--- Work instructions ---
Go through the entries below. Copy each line in which "threeparttable" appears.
───── Records for the exercise
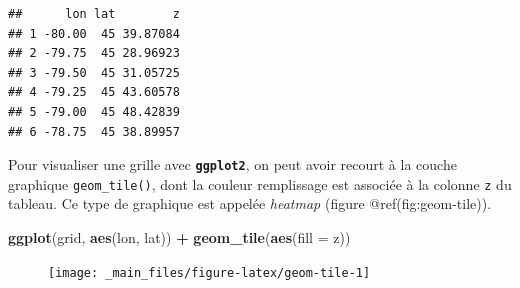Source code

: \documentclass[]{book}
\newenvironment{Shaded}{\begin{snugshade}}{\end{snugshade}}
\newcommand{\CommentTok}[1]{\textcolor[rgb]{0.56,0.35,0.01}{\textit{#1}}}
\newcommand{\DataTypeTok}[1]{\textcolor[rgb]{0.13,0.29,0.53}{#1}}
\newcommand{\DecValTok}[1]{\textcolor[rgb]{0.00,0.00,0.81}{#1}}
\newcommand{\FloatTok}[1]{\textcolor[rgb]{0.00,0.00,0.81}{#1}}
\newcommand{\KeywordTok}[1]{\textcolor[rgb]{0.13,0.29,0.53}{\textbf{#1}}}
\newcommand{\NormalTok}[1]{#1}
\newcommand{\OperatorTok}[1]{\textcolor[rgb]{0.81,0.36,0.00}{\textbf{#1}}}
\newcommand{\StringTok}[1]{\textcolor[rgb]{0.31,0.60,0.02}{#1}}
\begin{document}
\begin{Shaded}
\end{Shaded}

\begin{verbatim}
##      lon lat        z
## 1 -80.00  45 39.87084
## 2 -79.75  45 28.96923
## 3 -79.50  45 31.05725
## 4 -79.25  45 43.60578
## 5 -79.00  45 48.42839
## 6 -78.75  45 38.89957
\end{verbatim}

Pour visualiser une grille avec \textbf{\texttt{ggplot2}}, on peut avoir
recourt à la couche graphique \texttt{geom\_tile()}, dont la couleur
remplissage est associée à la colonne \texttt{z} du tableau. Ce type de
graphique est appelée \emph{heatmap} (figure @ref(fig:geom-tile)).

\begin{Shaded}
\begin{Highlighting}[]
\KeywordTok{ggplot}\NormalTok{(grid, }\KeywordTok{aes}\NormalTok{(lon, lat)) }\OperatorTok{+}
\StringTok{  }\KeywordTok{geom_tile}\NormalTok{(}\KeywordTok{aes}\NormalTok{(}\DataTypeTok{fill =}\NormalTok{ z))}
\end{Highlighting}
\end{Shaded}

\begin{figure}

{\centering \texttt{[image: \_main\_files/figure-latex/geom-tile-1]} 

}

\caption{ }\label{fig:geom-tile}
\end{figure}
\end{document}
──────────
───── Records for the exercise
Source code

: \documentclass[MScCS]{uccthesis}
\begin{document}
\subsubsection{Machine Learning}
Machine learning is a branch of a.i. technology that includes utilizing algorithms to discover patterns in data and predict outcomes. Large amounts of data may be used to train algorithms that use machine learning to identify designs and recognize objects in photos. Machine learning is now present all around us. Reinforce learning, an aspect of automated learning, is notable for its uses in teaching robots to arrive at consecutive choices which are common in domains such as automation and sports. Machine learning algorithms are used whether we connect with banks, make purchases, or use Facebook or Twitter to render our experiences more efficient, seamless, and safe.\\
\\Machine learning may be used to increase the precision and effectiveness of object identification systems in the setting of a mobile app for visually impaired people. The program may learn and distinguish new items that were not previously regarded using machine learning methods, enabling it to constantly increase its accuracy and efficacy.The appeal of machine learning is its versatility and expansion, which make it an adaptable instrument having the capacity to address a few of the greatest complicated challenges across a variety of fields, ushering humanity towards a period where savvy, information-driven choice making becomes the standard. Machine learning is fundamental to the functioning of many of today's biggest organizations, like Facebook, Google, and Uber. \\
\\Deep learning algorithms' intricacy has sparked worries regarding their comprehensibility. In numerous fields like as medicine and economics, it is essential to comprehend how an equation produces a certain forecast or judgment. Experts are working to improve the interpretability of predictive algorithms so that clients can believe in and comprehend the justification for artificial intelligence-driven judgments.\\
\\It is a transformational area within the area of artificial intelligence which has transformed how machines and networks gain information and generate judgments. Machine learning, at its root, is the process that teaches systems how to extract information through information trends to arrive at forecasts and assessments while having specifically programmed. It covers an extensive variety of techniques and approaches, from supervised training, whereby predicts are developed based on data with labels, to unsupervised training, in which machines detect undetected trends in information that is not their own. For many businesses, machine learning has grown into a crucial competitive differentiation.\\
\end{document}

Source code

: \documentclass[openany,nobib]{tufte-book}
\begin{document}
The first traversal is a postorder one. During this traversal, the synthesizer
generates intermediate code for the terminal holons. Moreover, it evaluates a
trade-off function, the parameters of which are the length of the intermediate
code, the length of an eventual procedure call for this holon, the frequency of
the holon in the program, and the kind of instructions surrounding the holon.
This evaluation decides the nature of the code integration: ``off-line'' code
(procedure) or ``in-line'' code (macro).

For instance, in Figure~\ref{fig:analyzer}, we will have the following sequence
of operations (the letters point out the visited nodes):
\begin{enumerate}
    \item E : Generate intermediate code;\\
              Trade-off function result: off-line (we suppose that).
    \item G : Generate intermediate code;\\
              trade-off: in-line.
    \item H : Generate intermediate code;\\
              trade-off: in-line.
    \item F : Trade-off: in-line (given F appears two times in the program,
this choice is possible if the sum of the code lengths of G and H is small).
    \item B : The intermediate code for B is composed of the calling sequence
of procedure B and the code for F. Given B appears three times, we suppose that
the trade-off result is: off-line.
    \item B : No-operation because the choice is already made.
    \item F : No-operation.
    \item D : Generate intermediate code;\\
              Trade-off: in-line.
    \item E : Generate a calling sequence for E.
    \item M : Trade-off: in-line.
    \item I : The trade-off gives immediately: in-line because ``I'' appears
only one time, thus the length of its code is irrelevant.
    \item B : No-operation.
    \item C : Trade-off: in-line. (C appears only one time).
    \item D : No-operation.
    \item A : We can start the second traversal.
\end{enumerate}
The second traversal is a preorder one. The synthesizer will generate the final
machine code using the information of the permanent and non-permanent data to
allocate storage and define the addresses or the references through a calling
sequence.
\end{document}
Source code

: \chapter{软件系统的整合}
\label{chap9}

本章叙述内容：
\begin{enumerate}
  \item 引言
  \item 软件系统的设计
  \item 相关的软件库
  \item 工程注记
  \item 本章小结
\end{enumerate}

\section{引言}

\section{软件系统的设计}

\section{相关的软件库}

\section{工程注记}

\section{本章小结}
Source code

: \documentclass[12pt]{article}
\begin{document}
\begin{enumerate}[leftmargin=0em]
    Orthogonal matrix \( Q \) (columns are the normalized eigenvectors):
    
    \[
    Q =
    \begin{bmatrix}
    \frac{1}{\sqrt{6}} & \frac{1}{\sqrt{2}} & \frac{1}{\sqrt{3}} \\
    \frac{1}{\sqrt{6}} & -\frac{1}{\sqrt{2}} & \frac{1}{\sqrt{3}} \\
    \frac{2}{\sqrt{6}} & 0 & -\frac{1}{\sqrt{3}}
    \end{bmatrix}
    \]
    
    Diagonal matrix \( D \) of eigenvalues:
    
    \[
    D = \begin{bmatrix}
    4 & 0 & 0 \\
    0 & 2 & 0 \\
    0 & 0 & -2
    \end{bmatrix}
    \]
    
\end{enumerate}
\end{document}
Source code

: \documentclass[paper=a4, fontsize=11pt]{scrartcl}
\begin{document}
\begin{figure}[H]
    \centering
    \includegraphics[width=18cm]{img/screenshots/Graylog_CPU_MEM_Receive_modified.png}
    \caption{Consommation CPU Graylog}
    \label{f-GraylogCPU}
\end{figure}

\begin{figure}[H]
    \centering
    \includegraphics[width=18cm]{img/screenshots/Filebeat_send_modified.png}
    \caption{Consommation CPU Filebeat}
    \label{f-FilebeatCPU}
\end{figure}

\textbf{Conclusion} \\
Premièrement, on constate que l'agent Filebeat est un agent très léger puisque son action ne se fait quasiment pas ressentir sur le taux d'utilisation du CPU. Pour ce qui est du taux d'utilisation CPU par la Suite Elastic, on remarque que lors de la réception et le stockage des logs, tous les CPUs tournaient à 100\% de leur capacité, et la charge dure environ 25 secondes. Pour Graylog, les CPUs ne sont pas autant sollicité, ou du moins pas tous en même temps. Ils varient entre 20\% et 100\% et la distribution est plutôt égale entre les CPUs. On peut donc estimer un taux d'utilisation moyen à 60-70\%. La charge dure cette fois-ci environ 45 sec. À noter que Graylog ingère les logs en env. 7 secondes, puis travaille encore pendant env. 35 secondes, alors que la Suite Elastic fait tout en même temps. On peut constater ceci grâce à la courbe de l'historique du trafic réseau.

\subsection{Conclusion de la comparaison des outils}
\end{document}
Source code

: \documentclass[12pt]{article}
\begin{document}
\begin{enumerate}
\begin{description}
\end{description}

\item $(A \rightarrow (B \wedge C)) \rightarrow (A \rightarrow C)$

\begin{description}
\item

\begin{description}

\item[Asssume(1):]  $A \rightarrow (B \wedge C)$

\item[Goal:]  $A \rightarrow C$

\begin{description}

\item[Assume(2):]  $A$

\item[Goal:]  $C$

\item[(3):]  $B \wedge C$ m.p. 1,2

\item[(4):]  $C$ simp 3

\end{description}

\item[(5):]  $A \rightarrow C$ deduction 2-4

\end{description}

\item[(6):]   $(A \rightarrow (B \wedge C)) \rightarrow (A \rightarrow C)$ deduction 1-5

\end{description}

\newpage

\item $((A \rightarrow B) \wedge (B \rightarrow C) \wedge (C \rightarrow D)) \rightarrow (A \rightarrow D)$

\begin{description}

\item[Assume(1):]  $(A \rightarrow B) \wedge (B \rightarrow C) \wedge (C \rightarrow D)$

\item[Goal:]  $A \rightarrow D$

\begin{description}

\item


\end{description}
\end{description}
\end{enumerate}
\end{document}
──────────
───── Records for the exercise
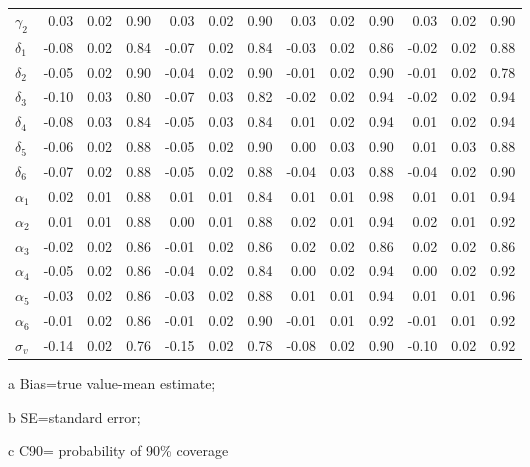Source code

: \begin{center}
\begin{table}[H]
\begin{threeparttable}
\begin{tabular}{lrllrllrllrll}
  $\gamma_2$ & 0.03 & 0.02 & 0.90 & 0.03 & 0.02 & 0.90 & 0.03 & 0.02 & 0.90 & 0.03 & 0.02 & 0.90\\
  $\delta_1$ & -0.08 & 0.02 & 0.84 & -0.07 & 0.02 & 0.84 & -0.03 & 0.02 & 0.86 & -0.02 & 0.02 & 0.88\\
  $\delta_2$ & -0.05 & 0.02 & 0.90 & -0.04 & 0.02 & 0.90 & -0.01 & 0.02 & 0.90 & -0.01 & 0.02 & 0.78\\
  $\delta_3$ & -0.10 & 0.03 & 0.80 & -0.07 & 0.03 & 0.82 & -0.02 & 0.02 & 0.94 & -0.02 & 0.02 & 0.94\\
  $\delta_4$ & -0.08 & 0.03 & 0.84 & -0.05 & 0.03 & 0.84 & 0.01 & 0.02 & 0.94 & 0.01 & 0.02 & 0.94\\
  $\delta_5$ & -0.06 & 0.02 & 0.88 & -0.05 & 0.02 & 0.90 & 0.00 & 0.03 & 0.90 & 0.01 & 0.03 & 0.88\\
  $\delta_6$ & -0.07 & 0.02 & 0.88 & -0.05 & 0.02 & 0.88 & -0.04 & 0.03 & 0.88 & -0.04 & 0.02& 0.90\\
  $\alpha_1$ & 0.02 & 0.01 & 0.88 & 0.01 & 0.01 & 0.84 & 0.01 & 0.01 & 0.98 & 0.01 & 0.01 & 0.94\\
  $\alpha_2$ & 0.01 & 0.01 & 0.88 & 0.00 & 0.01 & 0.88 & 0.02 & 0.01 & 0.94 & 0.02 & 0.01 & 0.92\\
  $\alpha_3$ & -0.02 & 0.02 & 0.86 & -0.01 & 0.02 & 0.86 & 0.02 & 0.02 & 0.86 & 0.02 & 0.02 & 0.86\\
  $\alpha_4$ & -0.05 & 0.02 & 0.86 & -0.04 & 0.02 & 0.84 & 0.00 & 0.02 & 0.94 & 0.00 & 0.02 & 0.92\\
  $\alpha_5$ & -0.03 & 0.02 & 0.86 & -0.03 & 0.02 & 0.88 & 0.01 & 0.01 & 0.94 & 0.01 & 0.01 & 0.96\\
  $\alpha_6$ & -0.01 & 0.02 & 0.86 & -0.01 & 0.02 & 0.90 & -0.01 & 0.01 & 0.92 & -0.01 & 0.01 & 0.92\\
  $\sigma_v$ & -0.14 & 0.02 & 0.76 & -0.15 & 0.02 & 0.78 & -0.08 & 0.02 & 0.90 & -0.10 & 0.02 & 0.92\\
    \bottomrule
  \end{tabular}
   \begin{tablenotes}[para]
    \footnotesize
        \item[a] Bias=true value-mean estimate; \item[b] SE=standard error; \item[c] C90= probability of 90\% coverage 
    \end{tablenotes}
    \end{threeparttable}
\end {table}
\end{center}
──────────
--- Answer box ---
\begin{threeparttable}
    \end{threeparttable}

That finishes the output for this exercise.